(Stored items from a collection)
*-*-*
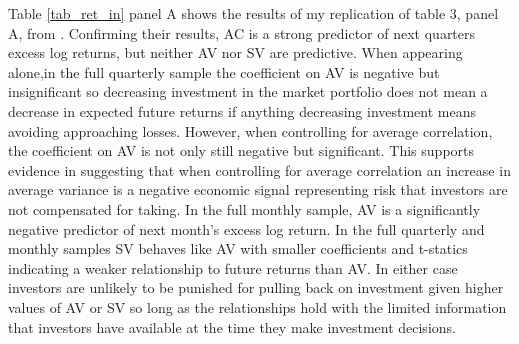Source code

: Table \ref{tab_ret_in} panel A shows the results of my replication of table 3, panel A, from \cite{pollet_average_2010}. Confirming their results, AC is a strong predictor of next quarters excess log returns, but neither AV nor SV are predictive. When appearing alone,in the full quarterly sample the coefficient on AV is negative but insignificant so decreasing investment in the market portfolio does not mean a decrease in expected future returns if anything decreasing investment means avoiding approaching losses. However, when controlling for average correlation, the coefficient on AV is not only still negative but significant. This supports evidence in \citet{pollet_average_2010} suggesting that when controlling for average correlation an increase in average variance is a negative economic signal representing risk that investors are not compensated for taking. In the full monthly sample, AV is a significantly negative predictor of next month's excess log return. In the full quarterly and monthly samples SV behaves like AV with smaller coefficients and t-statics indicating a weaker relationship to future returns than AV. In either case investors are unlikely to be punished for pulling back on investment given higher values of AV or SV so long as the relationships hold with the limited information that investors have available at the time they make investment decisions.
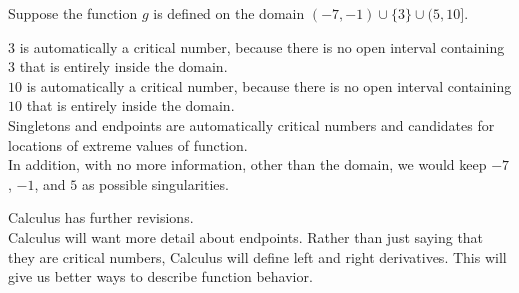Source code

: \documentclass{ximera}
\begin{document}
\begin{example}


Suppose the function $g$ is defined on the domain $(-7, -1) \cup \{ 3 \} \cup (5, 10]$.

$3$ is automatically a critical number, because there is no open interval containing $3$ that is entirely inside the domain.\\

$10$ is automatically a critical number, because there is no open interval containing $10$ that is entirely inside the domain.\\



Singletons and endpoints are automatically critical numbers and candidates for locations of extreme values of function. \\




In addition, with no more information, other than the domain, we would keep $-7$, $-1$, and $5$ as possible singularities. \\




\end{example}



Calculus has further revisions.\\


Calculus will want more detail about endpoints.  Rather than just saying that they are critical numbers, Calculus will define left and right derivatives.  This will give us better ways to describe function behavior. \\
\end{document}
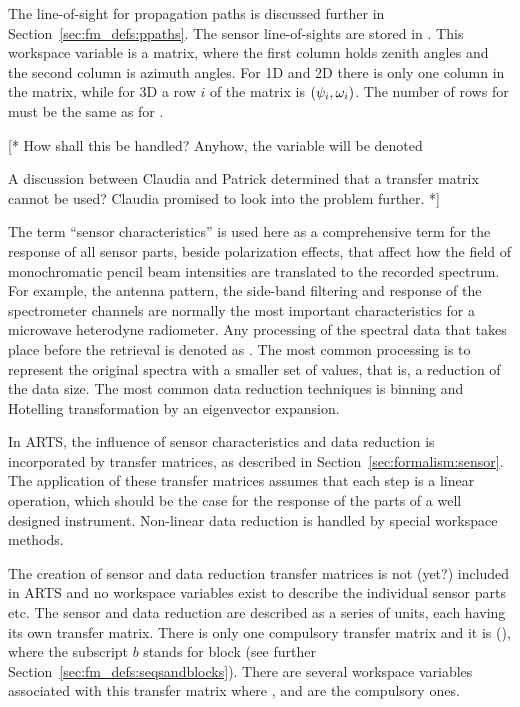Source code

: The line-of-sight for propagation paths is discussed further in
Section~\ref{sec:fm_defs:ppaths}. The sensor line-of-sights are stored in
. This workspace variable is a matrix, where the
first column holds zenith angles and the second column is azimuth
angles. For 1D and 2D there is only one column in the matrix, while
for 3D a row $i$ of the matrix is $(\psi_{i},\omega_{i})$. The
number of rows for  must be the same as for
.


\label{sec:fm_defs:sensorpol}

[* How shall this be handled? Anyhow, the variable will be denoted

A discussion between Claudia and Patrick determined that a transfer
matrix cannot be used? Claudia promised to look into the problem further. *]


\label{sec:fm_defs:sensorchar}

The term ``sensor characteristics'' 
is used here as a
comprehensive term for the response of all sensor parts, beside
polarization effects, that affect how the field of monochromatic
pencil beam intensities are translated to the recorded spectrum. For
example, the antenna pattern, the side-band filtering and response of
the spectrometer channels are normally the most important
characteristics for a microwave heterodyne radiometer. Any processing
of the spectral data that takes place before the retrieval is denoted
as . The most common processing is to represent
the original spectra with a smaller set of values, that is, a
reduction of the data size. The most common data reduction techniques
is binning and Hotelling transformation by an eigenvector expansion.

In ARTS, the influence of sensor characteristics and data reduction is 
incorporated by transfer matrices, as
described in Section~\ref{sec:formalism:sensor}. The application of
these transfer matrices assumes that each step is a linear operation,
which should be the case for the response of the parts of a well
designed instrument. Non-linear data reduction is handled by special
workspace methods.

The creation of sensor and data reduction transfer matrices is not
(yet?) included in ARTS and no workspace variables exist to describe
the individual sensor parts etc. The sensor and data reduction are
described as a series of units, each having its own transfer matrix.
There is only one compulsory transfer matrix and it is 
(), where the subscript $b$ stands for block (see further
Section~\ref{sec:fm_defs:seqsandblocks}). There are several workspace
variables associated with this transfer matrix where
,  and
 are the compulsory ones.

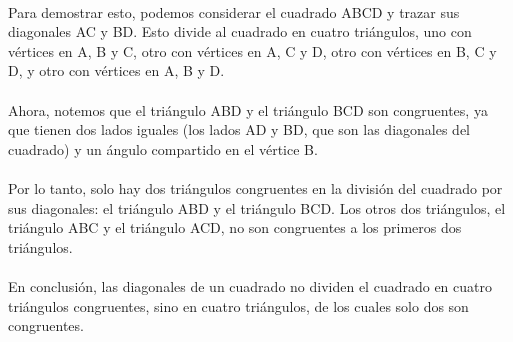 \documentclass{article}
\begin{document}
\\
Para demostrar esto, podemos considerar el cuadrado ABCD y trazar sus diagonales AC y BD. Esto divide al cuadrado en cuatro triángulos, uno con vértices en A, B y C, otro con vértices en A, C y D, otro con vértices en B, C y D, y otro con vértices en A, B y D.\\
\\
Ahora, notemos que el triángulo ABD y el triángulo BCD son congruentes, ya que tienen dos lados iguales (los lados AD y BD, que son las diagonales del cuadrado) y un ángulo compartido en el vértice B.\\
\\
Por lo tanto, solo hay dos triángulos congruentes en la división del cuadrado por sus diagonales: el triángulo ABD y el triángulo BCD. Los otros dos triángulos, el triángulo ABC y el triángulo ACD, no son congruentes a los primeros dos triángulos.\\
\\
En conclusión, las diagonales de un cuadrado no dividen el cuadrado en cuatro triángulos congruentes, sino en cuatro triángulos, de los cuales solo dos son congruentes.\\
\end{document}
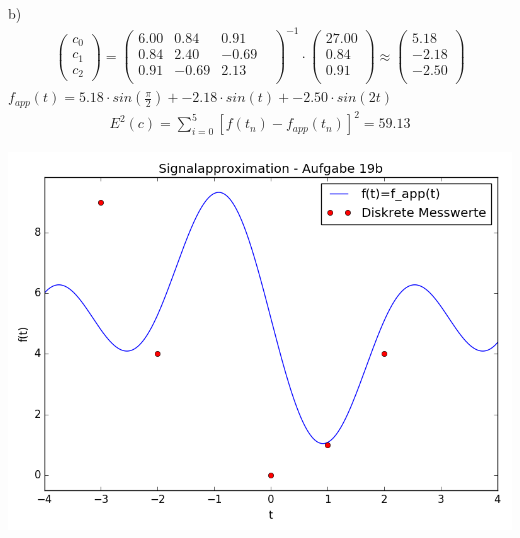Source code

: 	b) \newline
	\begin{align*}
	\left(\begin{matrix}c_0\\c_1\\c_2\end{matrix}\right) =
	\left(\begin{matrix}
			6.00 & 0.84 & 0.91 & \\
			0.84 & 2.40 & -0.69 & \\
			0.91 & -0.69 & 2.13 & \\
	\end{matrix}\right)^{-1} \cdot
	\left(\begin{matrix}
			27.00\\
			0.84\\
			0.91\\
	\end{matrix}\right) \approx
	\left(\begin{matrix}
			5.18\\
			-2.18\\
			-2.50\\
	\end{matrix}\right)
	\end{align*}
	$f_{app}(t) = 5.18 \cdot sin(\frac{\pi}{2}) + -2.18 \cdot sin(t) + -2.50 \cdot sin(2t) $
	\begin{align*}
			E^2(c) = \sum_{i=0}^5 \left[ f(t_n) - f_{app}(t_n)\right]^2 = 59.13
	\end{align*}

	\includegraphics[scale=0.8]{A19b.png}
*-*-*
** Work request **
Return, exactly as they stand, all of the lines above, but not the pictures.

** Result for this task **
Source code

: Table \ref{tab_ret_in} panel A shows the results of my replication of table 3, panel A, from \cite{pollet_average_2010}. Confirming their results, AC is a strong predictor of next quarters excess log returns, but neither AV nor SV are predictive. When appearing alone,in the full quarterly sample the coefficient on AV is negative but insignificant so decreasing investment in the market portfolio does not mean a decrease in expected future returns if anything decreasing investment means avoiding approaching losses. However, when controlling for average correlation, the coefficient on AV is not only still negative but significant. This supports evidence in \citet{pollet_average_2010} suggesting that when controlling for average correlation an increase in average variance is a negative economic signal representing risk that investors are not compensated for taking. In the full monthly sample, AV is a significantly negative predictor of next month's excess log return. In the full quarterly and monthly samples SV behaves like AV with smaller coefficients and t-statics indicating a weaker relationship to future returns than AV. In either case investors are unlikely to be punished for pulling back on investment given higher values of AV or SV so long as the relationships hold with the limited information that investors have available at the time they make investment decisions.
Source code

: \documentclass{ximera}
\begin{document}
\begin{example}


Suppose the function $g$ is defined on the domain $(-7, -1) \cup \{ 3 \} \cup (5, 10]$.

$3$ is automatically a critical number, because there is no open interval containing $3$ that is entirely inside the domain.\\

$10$ is automatically a critical number, because there is no open interval containing $10$ that is entirely inside the domain.\\



Singletons and endpoints are automatically critical numbers and candidates for locations of extreme values of function. \\




In addition, with no more information, other than the domain, we would keep $-7$, $-1$, and $5$ as possible singularities. \\




\end{example}



Calculus has further revisions.\\


Calculus will want more detail about endpoints.  Rather than just saying that they are critical numbers, Calculus will define left and right derivatives.  This will give us better ways to describe function behavior. \\
\end{document}
Source code

: The line-of-sight for propagation paths is discussed further in
Section~\ref{sec:fm_defs:ppaths}. The sensor line-of-sights are stored in
. This workspace variable is a matrix, where the
first column holds zenith angles and the second column is azimuth
angles. For 1D and 2D there is only one column in the matrix, while
for 3D a row $i$ of the matrix is $(\psi_{i},\omega_{i})$. The
number of rows for  must be the same as for
.


\label{sec:fm_defs:sensorpol}

[* How shall this be handled? Anyhow, the variable will be denoted

A discussion between Claudia and Patrick determined that a transfer
matrix cannot be used? Claudia promised to look into the problem further. *]


\label{sec:fm_defs:sensorchar}

The term ``sensor characteristics'' 
is used here as a
comprehensive term for the response of all sensor parts, beside
polarization effects, that affect how the field of monochromatic
pencil beam intensities are translated to the recorded spectrum. For
example, the antenna pattern, the side-band filtering and response of
the spectrometer channels are normally the most important
characteristics for a microwave heterodyne radiometer. Any processing
of the spectral data that takes place before the retrieval is denoted
as . The most common processing is to represent
the original spectra with a smaller set of values, that is, a
reduction of the data size. The most common data reduction techniques
is binning and Hotelling transformation by an eigenvector expansion.

In ARTS, the influence of sensor characteristics and data reduction is 
incorporated by transfer matrices, as
described in Section~\ref{sec:formalism:sensor}. The application of
these transfer matrices assumes that each step is a linear operation,
which should be the case for the response of the parts of a well
designed instrument. Non-linear data reduction is handled by special
workspace methods.

The creation of sensor and data reduction transfer matrices is not
(yet?) included in ARTS and no workspace variables exist to describe
the individual sensor parts etc. The sensor and data reduction are
described as a series of units, each having its own transfer matrix.
There is only one compulsory transfer matrix and it is 
(), where the subscript $b$ stands for block (see further
Section~\ref{sec:fm_defs:seqsandblocks}). There are several workspace
variables associated with this transfer matrix where
,  and
 are the compulsory ones.

 \documentclass{article}
\begin{document}
\\
Para demostrar esto, podemos considerar el cuadrado ABCD y trazar sus diagonales AC y BD. Esto divide al cuadrado en cuatro triángulos, uno con vértices en A, B y C, otro con vértices en A, C y D, otro con vértices en B, C y D, y otro con vértices en A, B y D.\\
\\
Ahora, notemos que el triángulo ABD y el triángulo BCD son congruentes, ya que tienen dos lados iguales (los lados AD y BD, que son las diagonales del cuadrado) y un ángulo compartido en el vértice B.\\
\\
Por lo tanto, solo hay dos triángulos congruentes en la división del cuadrado por sus diagonales: el triángulo ABD y el triángulo BCD. Los otros dos triángulos, el triángulo ABC y el triángulo ACD, no son congruentes a los primeros dos triángulos.\\
\\
En conclusión, las diagonales de un cuadrado no dividen el cuadrado en cuatro triángulos congruentes, sino en cuatro triángulos, de los cuales solo dos son congruentes.\\
\end{document}
Source code

: 	b) \newline
	\begin{align*}
	\left(\begin{matrix}c_0\\c_1\\c_2\end{matrix}\right) =
	\left(\begin{matrix}
			6.00 & 0.84 & 0.91 & \\
			0.84 & 2.40 & -0.69 & \\
			0.91 & -0.69 & 2.13 & \\
	\end{matrix}\right)^{-1} \cdot
	\left(\begin{matrix}
			27.00\\
			0.84\\
			0.91\\
	\end{matrix}\right) \approx
	\left(\begin{matrix}
			5.18\\
			-2.18\\
			-2.50\\
	\end{matrix}\right)
	\end{align*}
	$f_{app}(t) = 5.18 \cdot sin(\frac{\pi}{2}) + -2.18 \cdot sin(t) + -2.50 \cdot sin(2t) $
	\begin{align*}
			E^2(c) = \sum_{i=0}^5 \left[ f(t_n) - f_{app}(t_n)\right]^2 = 59.13
	\end{align*}

	\includegraphics[scale=0.8]{A19b.png}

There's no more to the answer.